--- What you should do ---
Records follow. Copy every line with "negocio".

Saved data entries:
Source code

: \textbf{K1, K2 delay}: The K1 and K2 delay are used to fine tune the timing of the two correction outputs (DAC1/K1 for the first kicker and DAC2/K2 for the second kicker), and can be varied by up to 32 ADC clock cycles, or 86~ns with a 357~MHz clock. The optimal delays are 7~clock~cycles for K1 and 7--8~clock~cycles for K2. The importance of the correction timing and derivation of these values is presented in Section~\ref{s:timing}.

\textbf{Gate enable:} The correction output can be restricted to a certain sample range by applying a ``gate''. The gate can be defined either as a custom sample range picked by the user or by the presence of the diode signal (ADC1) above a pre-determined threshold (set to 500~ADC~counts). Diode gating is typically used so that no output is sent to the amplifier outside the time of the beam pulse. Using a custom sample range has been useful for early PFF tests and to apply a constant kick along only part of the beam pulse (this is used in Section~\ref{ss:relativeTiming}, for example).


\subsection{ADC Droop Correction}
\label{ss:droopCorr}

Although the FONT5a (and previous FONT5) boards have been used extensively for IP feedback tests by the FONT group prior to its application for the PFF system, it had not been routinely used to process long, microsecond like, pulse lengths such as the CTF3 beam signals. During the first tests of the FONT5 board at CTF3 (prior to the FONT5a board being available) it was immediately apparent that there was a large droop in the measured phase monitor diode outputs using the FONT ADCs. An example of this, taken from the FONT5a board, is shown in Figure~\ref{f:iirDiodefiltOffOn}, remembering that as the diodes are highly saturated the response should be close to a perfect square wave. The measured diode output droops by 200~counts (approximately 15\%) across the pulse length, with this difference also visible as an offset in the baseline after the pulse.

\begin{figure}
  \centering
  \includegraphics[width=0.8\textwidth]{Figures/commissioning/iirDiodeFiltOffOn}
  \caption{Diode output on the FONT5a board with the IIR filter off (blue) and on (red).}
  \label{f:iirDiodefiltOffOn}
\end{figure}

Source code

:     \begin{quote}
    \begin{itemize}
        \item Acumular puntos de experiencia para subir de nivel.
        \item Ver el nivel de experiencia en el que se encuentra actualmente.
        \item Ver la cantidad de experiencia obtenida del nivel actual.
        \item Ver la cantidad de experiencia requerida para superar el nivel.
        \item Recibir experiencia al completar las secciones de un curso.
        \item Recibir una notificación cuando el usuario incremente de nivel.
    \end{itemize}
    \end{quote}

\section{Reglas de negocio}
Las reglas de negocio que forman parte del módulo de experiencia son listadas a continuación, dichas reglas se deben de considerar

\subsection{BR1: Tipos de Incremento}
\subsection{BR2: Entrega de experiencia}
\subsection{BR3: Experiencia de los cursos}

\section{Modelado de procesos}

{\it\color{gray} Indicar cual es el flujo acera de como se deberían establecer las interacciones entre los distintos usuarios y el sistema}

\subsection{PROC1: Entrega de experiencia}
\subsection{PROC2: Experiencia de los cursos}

--- Response below ---
\section{Reglas de negocio}
Las reglas de negocio que forman parte del módulo de experiencia son listadas a continuación, dichas reglas se deben de considerar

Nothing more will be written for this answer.